Email: [email protected] Teléfono: 2908 0911 Correo: Zelmar Michelini 1287, CP.11100.

El pozo

Juan Pedro Arocena | Montevideo
@|El nazi fascismo nace en él y en lo más profundo de su amoralidad. No resulta necesario verificar las tropelías intimidatorias de los “fasci di compartimento” o los horrores de los campos de exterminio. Alcanza con leer Mein Kampf o escuchar una pieza oratoria del Duce. El objetivo supremacista de la nación o de la raza basado en la violencia y el exterminio del que se considera inferior (más allá de que dicha consideración sea en sí misma un dislate) se origina en plena abyección a priori, desde el mero planteo de dichos postulados.
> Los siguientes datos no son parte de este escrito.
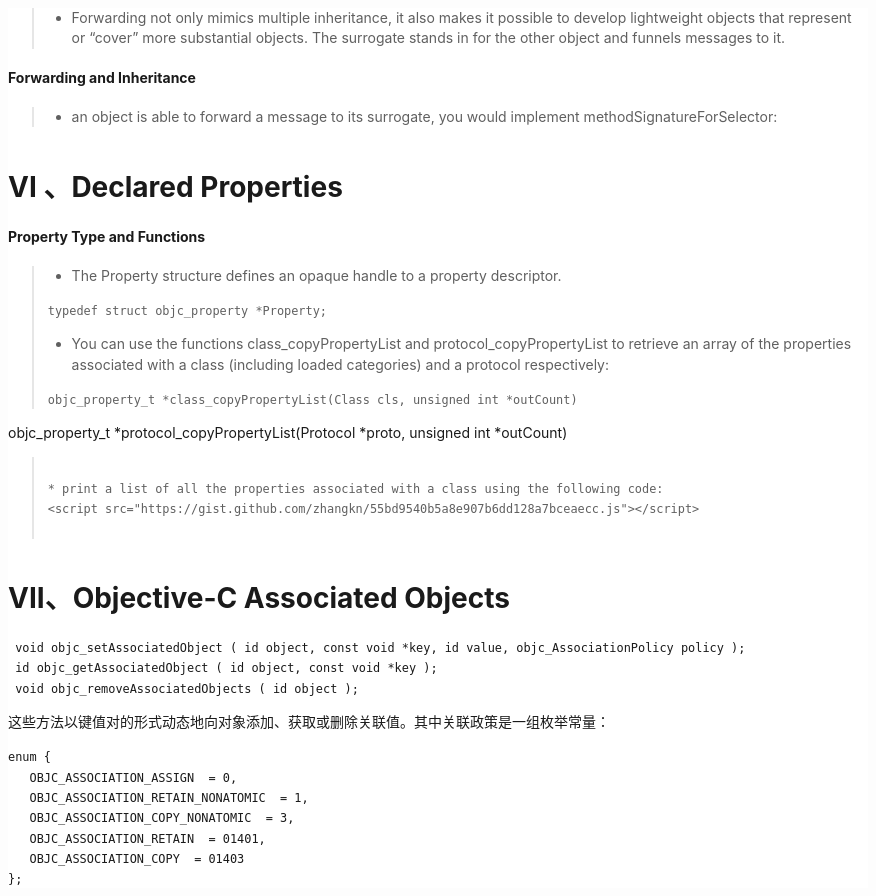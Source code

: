 
>* Forwarding not only mimics multiple inheritance, it also makes it possible to develop lightweight objects that represent or “cover” more substantial objects. The surrogate stands in for the other object and funnels messages to it.



#### Forwarding and Inheritance

>* an object is able to forward a message to its surrogate, you would implement methodSignatureForSelector:
><script src="https://gist.github.com/zhangkn/5f4daeb208f39ad959e369c0806e9e72.js"></script>



# VI 、Declared Properties

#### Property Type and Functions

>* The Property structure defines an opaque handle to a property descriptor.
>```
>typedef struct objc_property *Property;
>```
>
>* You can use the functions class_copyPropertyList and protocol_copyPropertyList to retrieve an array of the properties associated with a class (including loaded categories) and a protocol respectively:
>```
>objc_property_t *class_copyPropertyList(Class cls, unsigned int *outCount)
objc_property_t *protocol_copyPropertyList(Protocol *proto, unsigned int *outCount)
>```
>
>* print a list of all the properties associated with a class using the following code:
><script src="https://gist.github.com/zhangkn/55bd9540b5a8e907b6dd128a7bceaecc.js"></script>
>
>




# VII、Objective-C Associated Objects


```
 void objc_setAssociatedObject ( id object, const void *key, id value, objc_AssociationPolicy policy );
 id objc_getAssociatedObject ( id object, const void *key );
 void objc_removeAssociatedObjects ( id object );
```


这些方法以键值对的形式动态地向对象添加、获取或删除关联值。其中关联政策是一组枚举常量：

```
enum {
   OBJC_ASSOCIATION_ASSIGN  = 0,
   OBJC_ASSOCIATION_RETAIN_NONATOMIC  = 1,
   OBJC_ASSOCIATION_COPY_NONATOMIC  = 3,
   OBJC_ASSOCIATION_RETAIN  = 01401,
   OBJC_ASSOCIATION_COPY  = 01403
};
```
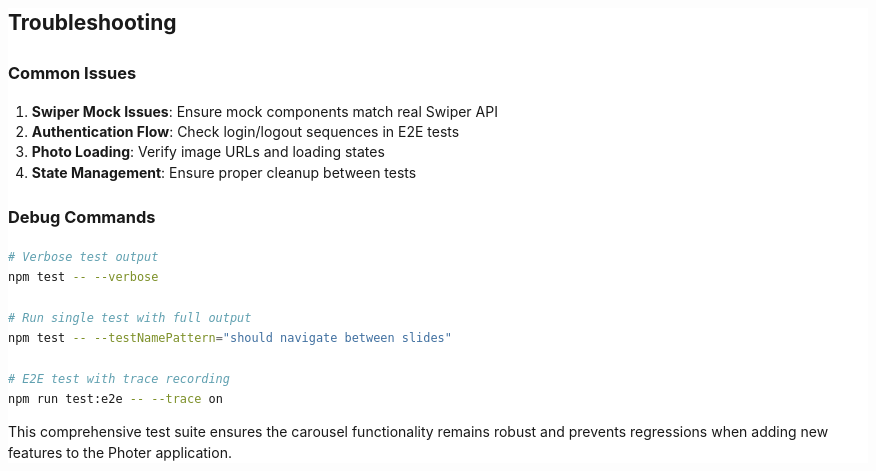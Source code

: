 ## Troubleshooting

### Common Issues

1. **Swiper Mock Issues**: Ensure mock components match real Swiper API
2. **Authentication Flow**: Check login/logout sequences in E2E tests
3. **Photo Loading**: Verify image URLs and loading states
4. **State Management**: Ensure proper cleanup between tests

### Debug Commands

```bash
# Verbose test output
npm test -- --verbose

# Run single test with full output
npm test -- --testNamePattern="should navigate between slides"

# E2E test with trace recording
npm run test:e2e -- --trace on
```

This comprehensive test suite ensures the carousel functionality remains robust and prevents
regressions when adding new features to the Photer application.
No se puede decir otro tanto del pensamiento de las izquierdas, que nace en individuos llevados por sentimientos humanistas, motivados por la suerte de los pobres del mundo, por la procura de sustituir lo que se visualiza como relaciones de explotación por otras que serían de colaboración.

Cabe preguntarse por lo tanto, cuál es el camino por el que transita el pensamiento de izquierda, desde su retórica original compuesta de nobles intenciones hasta caer en lo más profundo del mismo pozo; cómo la preocupación por los menos favorecidos, aparejada a una estrategia confrontativa, conduce sinuosamente a la legitimación más o menos encubierta (en algunos casos desembozada), de ese retrato nauseabundo que nos deja una frase en sí misma pavorosa, pero que lo es más al escucharla en la voz de un adolescente: “Papá: maté a diez judíos con mis propias manos” seguida de “Que Dios te proteja”. Nunca más aplicable aquel aforismo que afirma que el camino al infierno está empedrado de buenas intenciones.

Relativizar o legitimar este extremo no sería justificable nunca, pero lo es menos aún en tanto forma parte de una estrategia para dinamitar un plan de paz.

Un plan de paz entre Israel y el mundo árabe. Un plan de paz dirigido a solucionar un conflicto humano cuyo origen se remonta a por lo menos dos milenios y que en el último siglo se fue radicalizando hasta que las Naciones Unidas en 1948 creyeron encontrar un camino de solución al aprobar la creación del Estado de Israel.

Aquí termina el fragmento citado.